Required work: Starting at the line with "Euro (EUR/USD) &" and going on through the line with "Mexican Peso (USD/MXN)", reproduce each line in the records below exactly and nothing more.

Input:
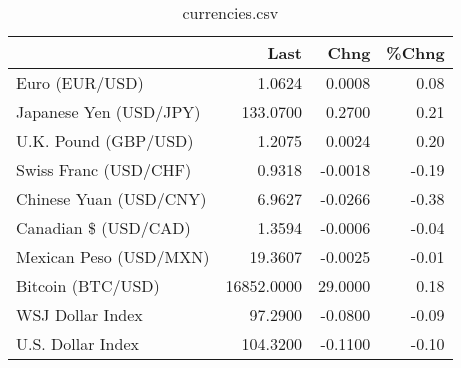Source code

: \documentclass{article}%
\begin{document}
%


\begin{table}[htbp]%
\caption{currencies.csv}%
\centering%
\begin{adjustbox}{width=1\textwidth}%
\begin{tabular}{lrrr}
\toprule
                       &       Last &    Chng &  \%Chng \\
\midrule
        Euro (EUR/USD) &     1.0624 &  0.0008 &   0.08 \\
Japanese Yen (USD/JPY) &   133.0700 &  0.2700 &   0.21 \\
  U.K. Pound (GBP/USD) &     1.2075 &  0.0024 &   0.20 \\
 Swiss Franc (USD/CHF) &     0.9318 & -0.0018 &  -0.19 \\
Chinese Yuan (USD/CNY) &     6.9627 & -0.0266 &  -0.38 \\
  Canadian \$ (USD/CAD) &     1.3594 & -0.0006 &  -0.04 \\
Mexican Peso (USD/MXN) &    19.3607 & -0.0025 &  -0.01 \\
     Bitcoin (BTC/USD) & 16852.0000 & 29.0000 &   0.18 \\
      WSJ Dollar Index &    97.2900 & -0.0800 &  -0.09 \\
     U.S. Dollar Index &   104.3200 & -0.1100 &  -0.10 \\
\bottomrule
\end{tabular}
%
\end{adjustbox}%
\end{table}

%
\end{document}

Task answer:
        Euro (EUR/USD) &     1.0624 &  0.0008 &   0.08 \\
Japanese Yen (USD/JPY) &   133.0700 &  0.2700 &   0.21 \\
  U.K. Pound (GBP/USD) &     1.2075 &  0.0024 &   0.20 \\
 Swiss Franc (USD/CHF) &     0.9318 & -0.0018 &  -0.19 \\
Chinese Yuan (USD/CNY) &     6.9627 & -0.0266 &  -0.38 \\
  Canadian \$ (USD/CAD) &     1.3594 & -0.0006 &  -0.04 \\
Mexican Peso (USD/MXN) &    19.3607 & -0.0025 &  -0.01 \\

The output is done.